The U.S. Department of Homeland Security has issued several unclassified bulletins about the use of pressure cookers as part of an explosive device. In July 2010, the DHS said that while pressure cookers are common in countries such as Afghanistan, “the presence of a pressure cooker in an unusual location such as a building lobby or busy street corner should be treated as suspicious.”
Such a formula is certainly not unique to AQAP. Variations appear all over the Internet. A senior U.S. counterterrorism investigator told CNN that pressure cooker bombs have also been a signature of extreme right-wing individuals in the United States who he said tend to revel in building homemade bombs.

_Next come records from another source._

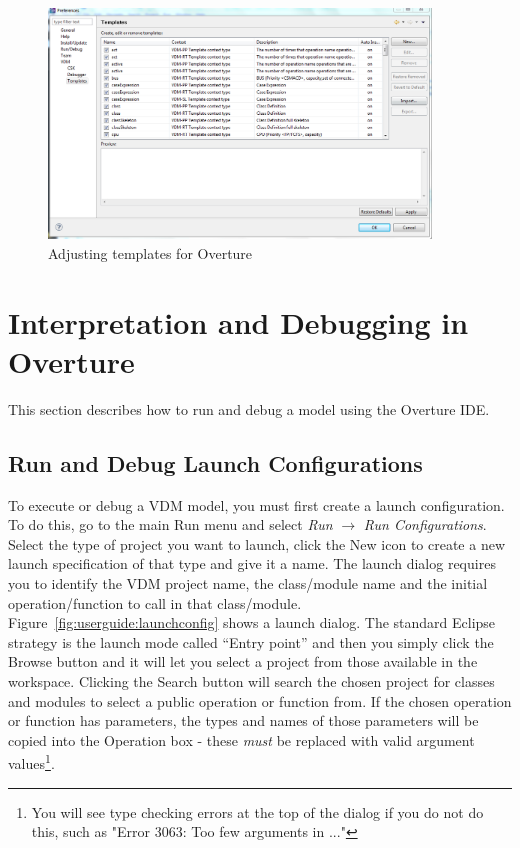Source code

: \documentclass{overturerepchap}
\begin{document}
\begin{figure}
\begin{center}
\includegraphics[width=4in]{screendumps/templatesRT}
\caption{Adjusting templates for Overture}
\label{fig:Templatepreferences}
\end{center}
\end{figure}

\chapter{Interpretation and Debugging in Overture}\label{sec:debug}

This section describes how to run and debug a model using the Overture IDE. 

\section{Run and Debug Launch Configurations}\label{sec:launchmodes}

To execute or debug a VDM model, you must first create a launch
configuration. To do this, go to the main Run menu
and select \emph{Run} $\rightarrow $ \emph{Run Configurations}. Select the type of
project you want to launch, click the New icon to
create a new launch specification of that type and give it a name. The
launch dialog requires you to identify the VDM project name,
the class/module name and the initial operation/function to call in that
class/module. Figure~\ref{fig:userguide:launchconfig} shows a launch
dialog. The standard Eclipse strategy is the launch mode called
``Entry point'' and then you simply click 
the Browse button and it will let you select a project from
those available in the workspace. Clicking the Search button will search the chosen
project for classes and modules to select a public operation or function from.
If the chosen operation or function has parameters, the types and names of those
parameters will be copied into the Operation box - these \emph{must} be replaced with
valid argument values\footnote{You will see type checking errors at the top of the
dialog if you do not do this, such as "Error 3063: Too few arguments in ..."}.
\end{document}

For example, the devices planted by Erich Rudolph at an Atlanta park during the 1996 Olympic Games were pipe bombs filled with gunpowder and nails to increase their lethality; it also had an alarm clock as a timing mechanism. Like the bombings in Boston, those devices were concealed in a backpack, according to a Department of Homeland Security report detailing the 1996 attack.
At least two previous terrorist plots on U.S. soil have involved variations on the Inspire recipe, and both involved “lone wolves.” Pakistani-American Faisal Shahzad tried to detonate a vehicle bomb in Times Square in 2010 that included “a pressure cooker containing approximately 120 firecrackers,” according to the 2010 DHS bulletin.
The indictment against another alleged “lone wolf” militant, Jose Pimentel, described a video “showing the defendant following precisely the instructions from the Inspire Magazine article by (i) scraping the heads from the matches and collecting the incendiary powder in a bowl; and (ii) connecting a Christmas tree light to the battery using wiring to create an ignition device.”
Pimentel was arrested by New York police in November 2011 and pleaded not guilty to state terrorism charges. He had not received training overseas, but Shahzad had received training from a bomb-maker with the Pakistani Taliban.
And exactly one year before Pimentel’s arrest, Taimur Abdulwahab al-Abdaly flew to Sweden from England. There he built a powerful but rudimentary bomb, using ingredients he was able to purchase locally: pressure cookers, fireworks, explosive chemicals, and nails and ball bearings. He too had received bomb-making training, not in Pakistan, like many others, but in Iraq.
Abdulwahab died when he tried to detonate a device in central Stockholm in December 2010.